Comparison of Structured versus Unstructured Data

Structured DataUnstructured Data
OrganizedUnorganized, raw
Exists in a structure, e.g., database. Each field is named, relationships are definedUsually not stored in a relational database or any identifiable structure
Has a structured access method; you can parse itRequires further parsing before you can use it in modeling
Date, time, sender, and recipient of an emailBody of an email. Also: videos, sound files, articles, tweets, blog posts, etc.

Scope

Big Data projects are often starting off like the first generation of DW, reporting, OLAP, and dashboard projects (i.e., “if we built it they will come”). Whenever a new technology wave is hyped so extensively, there is a tendency for enterprises to buy into that hype and assume that the new technology solves all. The result of this initial wave is often expensive projects failing to meet expectations and setting back efforts to invest in this new technology in the future.
The key to planning a successful Big Data project is to determine the why, where, what, and how of the project.

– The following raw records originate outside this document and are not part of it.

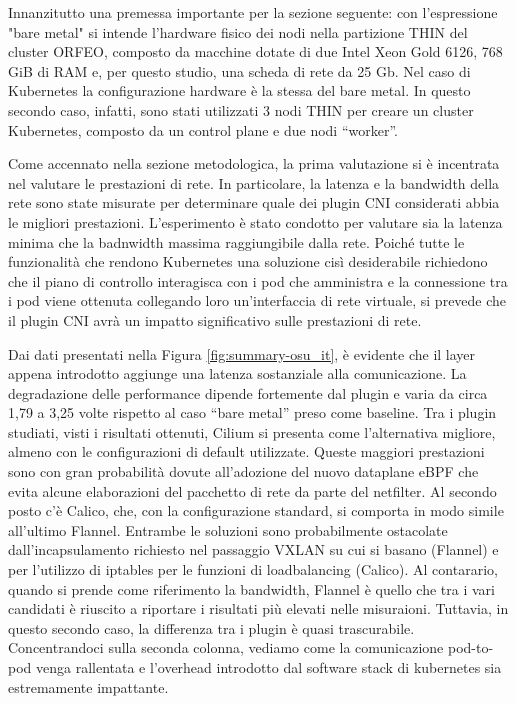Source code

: Innanzitutto una premessa importante per la sezione seguente: con l'espressione
"bare metal" si intende l'hardware fisico dei nodi nella partizione THIN del
cluster ORFEO, composto da macchine dotate di due Intel Xeon Gold 6126, 768 GiB
di RAM e, per questo studio, una scheda di rete da 25 Gb. Nel caso di Kubernetes
la configurazione hardware è la stessa del bare metal.
In questo secondo caso, infatti, sono stati utilizzati 3 nodi THIN per creare un
cluster Kubernetes, composto da un control plane e due nodi ``worker''.

Come accennato nella sezione metodologica, la prima valutazione si è incentrata
nel valutare le prestazioni di rete.
In particolare, la latenza e la bandwidth della rete sono state misurate per
determinare quale dei plugin CNI considerati abbia le migliori prestazioni.
L'esperimento è stato condotto per valutare sia la latenza minima che la
badnwidth massima raggiungibile dalla rete.
Poiché tutte le funzionalità che rendono Kubernetes una soluzione cisì
desiderabile richiedono che il piano di controllo interagisca con i pod che
amministra e la connessione tra i pod viene ottenuta collegando loro
un'interfaccia di rete virtuale, si prevede che il plugin CNI avrà un impatto
significativo sulle prestazioni di rete.

Dai dati presentati nella Figura \ref{fig:summary-osu_it}, è evidente che il
layer appena introdotto aggiunge una latenza sostanziale alla comunicazione.
La degradazione delle performance dipende fortemente dal plugin e varia da circa
1,79 a 3,25 volte rispetto al caso ``bare metal'' preso come baseline.
Tra i plugin studiati, visti i risultati ottenuti, Cilium si presenta come
l'alternativa migliore, almeno con le configurazioni di default utilizzate.
Queste maggiori prestazioni sono con gran probabilità dovute all'adozione del
nuovo dataplane eBPF che evita alcune elaborazioni del pacchetto di rete da
parte del netfilter.
 Al secondo posto c'è Calico, che, con la configurazione standard,
si comporta in modo simile all'ultimo Flannel.
Entrambe le soluzioni sono probabilmente ostacolate dall'incapsulamento richiesto nel
passaggio VXLAN su cui si basano (Flannel) e per l'utilizzo di iptables per le
funzioni di loadbalancing (Calico).
Al contarario, quando si prende come riferimento la bandwidth, Flannel è quello
che tra i vari candidati è riuscito a riportare i risultati più elevati nelle
misuraioni.
Tuttavia, in questo secondo caso, la differenza tra i plugin è
quasi trascurabile.
Concentrandoci sulla seconda colonna, vediamo come la comunicazione pod-to-pod
venga rallentata e l'overhead introdotto dal software stack di kubernetes sia
estremamente impattante.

Why Is the Business Interested in Big Data?

What are the long-term business objectives for implementing Big Data analytics applications? Is it, for example, to track what is trending on social networks? Increase the effectiveness of marketing campaigns? Improve supply chain performance? Knowing the “why” is essential to establishing the business scope and determining the expected ROI for these projects.

Where in the Organization Is Big Data Going to Be Used?

Once you know why you are building a Big Data analytics system, you need to catalog the business processes, applications, and data sources that will be involved. That information is essential to assessing the impact not just from a technology perspective, but also from the standpoint of people, processes, and the corporate culture so you can develop a change management plan upfront. Not doing so can imperil efforts to unlock the business value of Big Data.

What Data and Business Analytics Need to Be Included in Your Big Data Project?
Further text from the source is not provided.